Table 5 Comparison of the proposed technique with the existing methods

We evaluated the efficiency and performance of our proposed sparse deep denoising auto-encoder (SDDA) approach using publicly accessible intrusion detection training and testing datasets. The model SDDA-OLS-SVM learned low-dimensional features to enhance classification performance of the classifiers. SDDA-OLS-SVM can retain the information in the data and achieve optimum low-dimensional features. The proposed model is well above and above the given KDDcup-99, NSL-KDD, UNSW-NB15, and NMITIDS test datasets, which is a significant indicator for efficiency, because the model has never before been seen. The proposed experiment produced optimal number of low-dimensional features 10 for KDDCup99 and NSL-KDD dataset and 11 for UNSW-NB15 and 9 for NMITIDS dataset. We built three classification models with SDDA-OLS-SVM, named sparse OLS-SVM, denoising OLS-SVM, and deep-OLS-SVM. Figures 7, 8, 9, 10, 11, 12 and 13 show the comparison results on KDDcup-99, NSL-KDD, UNSW-NB15, and NMITIDS datasets.

The model SDDA-OLS-SVM classifier obtained highest detection rate using four datasets. While we use KDDCup-99 and NSL-KDD, the model achieved significant detection rate especially in U2R and R2L attack categories. The proposed SDDA-OLS-SVM model overall detection performance for KDDCup99, NSL-KDD, UNSW-NB15, and NMITIDS datasets is illustrated in Table 5 as regards accuracy, and FPR. Table 5 shows that, in all publicly available datasets, implemented SDDA-OLS-SVM has done a good performance compared to existing methods.

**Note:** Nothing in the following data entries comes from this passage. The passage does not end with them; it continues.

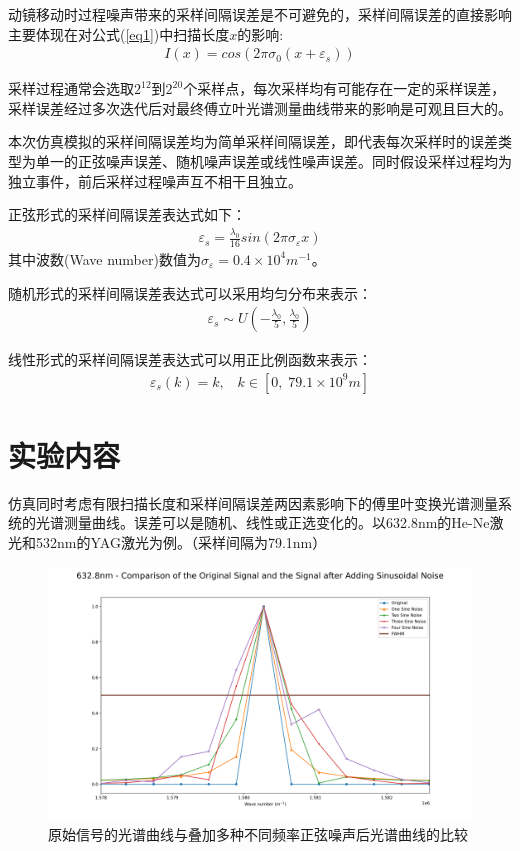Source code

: \documentclass[conference]{IEEEtran}
\begin{document}
动镜移动时过程噪声带来的采样间隔误差是不可避免的，采样间隔误差的直接影响主要体现在对公式(\ref{eq1})中扫描长度$x$的影响:
\begin{align}
    I(x) = cos(2\pi\sigma_0(x + \varepsilon_s)) \label{eq9}
\end{align}

采样过程通常会选取$2^{12}$到$2^{20}$个采样点，每次采样均有可能存在一定的采样误差，采样误差经过多次迭代后对最终傅立叶光谱测量曲线带来的影响是可观且巨大的。

本次仿真模拟的采样间隔误差均为简单采样间隔误差，即代表每次采样时的误差类型为单一的正弦噪声误差、随机噪声误差或线性噪声误差。同时假设采样过程均为独立事件，前后采样过程噪声互不相干且独立。

正弦形式的采样间隔误差表达式如下：
\begin{align}
    \varepsilon_s = \frac{\lambda_0}{16}sin(2\pi\sigma_{\varepsilon}x)  \label{eq2}
\end{align}
其中波数(Wave number)数值为$\sigma_{\varepsilon} = 0.4\times10^4 m^{-1}$。

随机形式的采样间隔误差表达式可以采用均匀分布来表示：
\begin{align}
    \varepsilon_s \sim U(-\frac{\lambda_0}{5}, \frac{\lambda_0}{5})   \label{eq3}
\end{align}

线性形式的采样间隔误差表达式可以用正比例函数来表示：
\begin{align}
    \varepsilon_s(k) = k, \;\;\; k \in [0, \;79.1\times10^9 m] \label{eq4}
\end{align}

\section{实验内容}
仿真同时考虑有限扫描长度和采样间隔误差两因素影响下的傅里叶变换光谱测量系统的光谱测量曲线。误差可以是随机、线性或正选变化的。以632.8nm的He-Ne激光和532nm的YAG激光为例。（采样间隔为79.1nm）

\begin{figure}[htbp]
	\centerline{
		\includegraphics[width=22cm]{所有波放一起.png} 	
	}
	\caption{原始信号的光谱曲线与叠加多种不同频率正弦噪声后光谱曲线的比较}
	\label{pic7}
\end{figure}
\end{document}
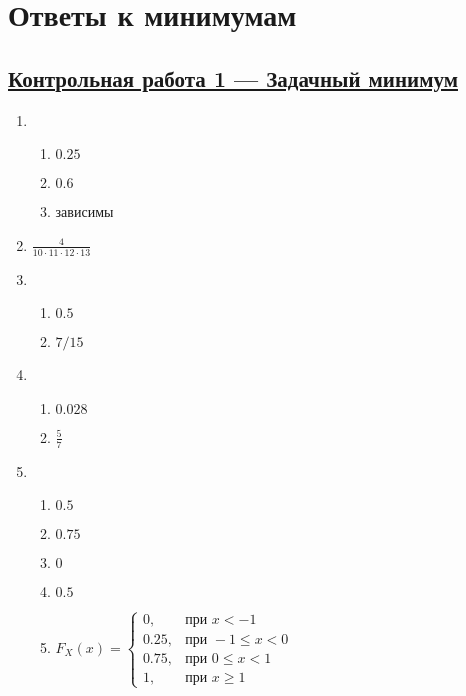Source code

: \thispagestyle{empty}
\section{Ответы к минимумам}

\subsection[Кр 1]{\hyperref[sec:minimum_kr_01]{Контрольная работа 1 — Задачный минимум}}
\label{sec:sol_minimum_kr_01}



\begin{multicols}{2}
\begin{enumerate}
	\item %
	\begin{enumerate}
		\item $0.25$
		\item $0.6$
		\item зависимы
	\end{enumerate}
	\item %
	$\frac{4}{10 \cdot 11 \cdot 12 \cdot 13}$
	\item %
	\begin{enumerate}
		\item $0.5$
		\item $7/15$
	\end{enumerate}	
	\item %
	\begin{enumerate}
		\item $0.028$
		\item $\frac{5}{7}$
	\end{enumerate}	
	\item %
	\begin{enumerate}
		\item $0.5$
		\item $0.75$
		\item $0$
		\item $0.5$
		\item
		$F_{X}(x) = \begin{cases}
		0, & \text{при } x < -1 \\
		0.25 , & \text{при } -1 \le x < 0 \\
		0.75 , & \text{при } 0 \le x < 1 \\
		1, & \text{при }  x \geq 1
		\end{cases}$

\end{enumerate}
\end{enumerate}
\end{multicols}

5 Conclusion and future scope

The most current research works which belongs to dimensionality reduction, classification of intrusion detection. Our goal in this study is to identify intrusions with a high degree of accuracy and a low percentage of false positives. The datasets KDD-cup 99, NSL-KDD, UNSW-15nb, and NMITIDS were utilized in the analysis. These databases are highly regarded by research groups all throughout the world. The extracted features are lowered the dimensionality of the feature due to elimination of unusual features. Due to low dimensionality of the dataset train and test time of the classification reduced and improved the attack classification accuracy. Result of this research showed that sparse deep denoising auto-encoder-OLS-SVM can not only detect known and unknown attacks but can also produce good detection rate on lowered number records, such as R2L and U2R in KDDCup99 and NSL-KDD dataset. Besides that, the model is outperformed by the comparative research results on the UNSW-NB15 and NMITIDS dataset to detect complex network attacks. As compared to other existing feature learning methods, the proposed model outperformed with overall accuracy and detection rate. It is obvious from the examination of the results that all of the algorithms identify intrusions at a rate of greater than 96%. In the future, we will use more deep learning approaches to filter data and increase the accuracy of intrusion detection.